══ EXERCISE DATA ══

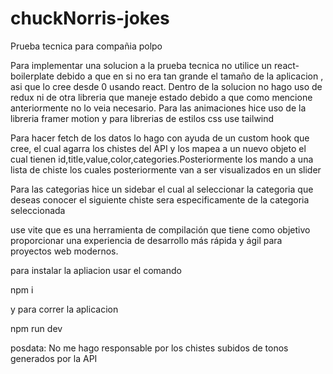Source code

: # chuckNorris-jokes
 Prueba tecnica para compañia polpo
 
Para implementar una solucion a la prueba tecnica no utilice un react-boilerplate debido a que en si no era tan grande el tamaño de la aplicacion , asi que lo cree desde 0 usando react. Dentro de la solucion no hago uso de redux ni de otra libreria que maneje estado debido a que como mencione anteriormente no lo veia necesario. Para las animaciones hice uso de la libreria framer motion y para librerias de estilos css use tailwind 
 
Para hacer fetch de los datos lo hago con ayuda de un custom hook que cree, el cual agarra los chistes del API y los mapea a un nuevo objeto el cual tienen id,title,value,color,categories.Posteriormente los mando a una lista de chiste los cuales posteriormente van a ser visualizados en un slider

Para las categorias hice un sidebar el cual al seleccionar la categoria que deseas conocer el siguiente chiste sera especificamente de la categoria seleccionada

use vite que es una herramienta de compilación que tiene como objetivo proporcionar una experiencia de desarrollo más rápida y ágil para proyectos web modernos.

para instalar la apliacion usar el comando

npm i 

y para correr la aplicacion

npm run dev


posdata: No me hago responsable por los chistes subidos de tonos generados por la API
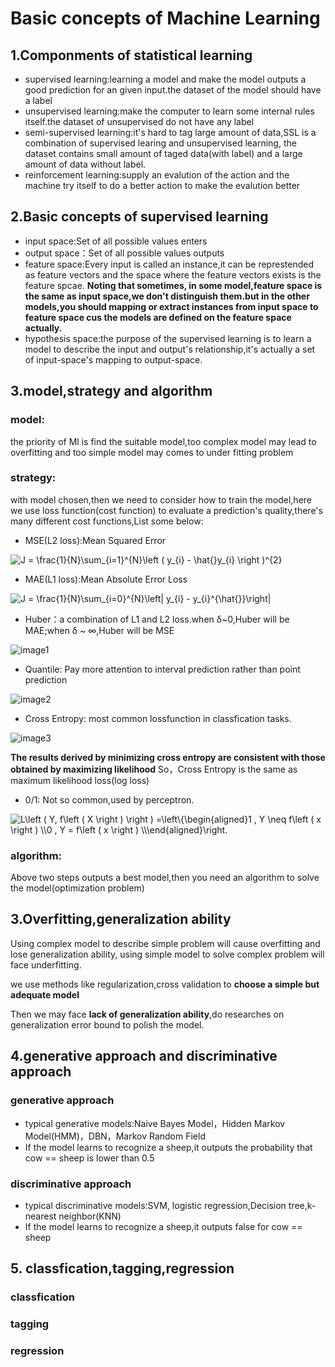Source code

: # Basic concepts of Machine Learning 

## 1.Componments of statistical learning
- supervised learning:learning a model and make the model outputs a good prediction for an given input.the dataset of the model should have a label
- unsupervised learning:make the computer to learn some internal rules itself.the dataset of unsupervised do not have any label
- semi-supervised learning:it's hard to tag large amount of data,SSL is a combination of supervised learing and unsupervised learning,
the dataset contains small amount of taged data(with label) and a large amount of data without label.
- reinforcement learning:supply an evalution of the action and the machine try itself to do a better action to make the evalution better

## 2.Basic concepts of supervised learning
- input space:Set of all possible values enters
- output space：Set of all possible values outputs
- feature space:Every input is called an instance,it can be represtended as feature vectors and the space where the feature vectors exists is the feature spcae.
**Noting that sometimes, in some model,feature space is the same as input space,we don't distinguish them.but in the other models,you should mapping or extract 
instances from input space to feature space cus the models are defined on the feature space actually.**
- hypothesis space:the purpose of the supervised learning is to learn a model to describe the input and output's relationship,it's actually a set of input-space's
mapping to output-space.

## 3.model,strategy and algorithm
### model:
the priority of Ml is find the suitable model,too complex model may lead to overfitting and too simple model may comes to under fitting problem
### strategy:
with model chosen,then we need to consider how to train the model,here we use loss function(cost function) to evaluate a prediction's quality,there's many different cost functions,List some below:
- MSE(L2 loss):Mean Squared Error

<img src="https://latex.codecogs.com/svg.image?J&space;=&space;\frac{1}{N}\sum_{i=1}^{N}\left&space;(&space;y_{i}&space;-&space;\hat{}y_{i}&space;\right&space;)^{2}" title="J = \frac{1}{N}\sum_{i=1}^{N}\left ( y_{i} - \hat{}y_{i} \right )^{2}" />

- MAE(L1 loss):Mean Absolute Error Loss

<img src="https://latex.codecogs.com/svg.image?J&space;=&space;\frac{1}{N}\sum_{i=0}^{N}\left|&space;y_{i}&space;-&space;y_{i}^{\hat{}}\right|" title="J = \frac{1}{N}\sum_{i=0}^{N}\left| y_{i} - y_{i}^{\hat{}}\right|" />

- Huber：a combination of L1 and L2 loss.when δ~0,Huber will be MAE;when δ ~ ∞,Huber will be MSE

![image1](https://s3.bmp.ovh/imgs/2022/02/301bf229574fcd14.png)

- Quantile: Pay more attention to interval prediction rather than point prediction

![image2](https://s3.bmp.ovh/imgs/2022/02/2e4607463f04943b.png)

- Cross Entropy: most common lossfunction in classfication tasks.

![image3](https://s3.bmp.ovh/imgs/2022/02/229925a3fb2f63af.jpg)

**The results derived by minimizing cross entropy are consistent with those obtained by maximizing likelihood** 
So，Cross Entropy is the same as maximum likelihood loss(log loss)

- 0/1: Not so common,used by perceptron.
<img src="https://latex.codecogs.com/svg.image?L\left&space;(&space;Y,&space;f\left&space;(&space;X&space;\right&space;)&space;\right&space;)&space;=\left\{\begin{aligned}1&space;&space;,&space;Y&space;\neq&space;&space;f\left&space;(&space;x&space;\right&space;)&space;\\0&space;&space;,&space;Y&space;=&space;f\left&space;(&space;x&space;\right&space;)&space;\\\end{aligned}\right.&space;" title="L\left ( Y, f\left ( X \right ) \right ) =\left\{\begin{aligned}1 , Y \neq f\left ( x \right ) \\0 , Y = f\left ( x \right ) \\\end{aligned}\right. " />

### algorithm:
Above two steps outputs a best model,then you need an algorithm to solve the model(optimization problem) 


## 3.Overfitting,generalization ability
Using complex model to describe simple problem will cause overfitting and lose generalization ability,
using simple model to solve complex problem will face underfitting. 

we use methods like regularization,cross validation to **choose a simple but adequate model**

Then we may face **lack of generalization ability**,do researches on generalization error bound to polish the model.

## 4.generative approach and discriminative approach

### generative approach
- typical generative models:Naive Bayes Model，Hidden Markov Model(HMM)，DBN，Markov Random Field
- If the model learns to recognize a sheep,it outputs the probability that cow == sheep is lower than 0.5

### discriminative approach
- typical discriminative models:SVM, logistic regression,Decision tree,k-nearest neighbor(KNN)
- If the model learns to recognize a sheep,it outputs false for cow == sheep 


## 5. classfication,tagging,regression

### classfication

### tagging

### regression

═══

ABOUT THIS TASK:
Some lines in the material contain "mapping". Show all of them.

ANSWER FOR THIS EXERCISE:
**Noting that sometimes, in some model,feature space is the same as input space,we don't distinguish them.but in the other models,you should mapping or extract 
mapping to output-space.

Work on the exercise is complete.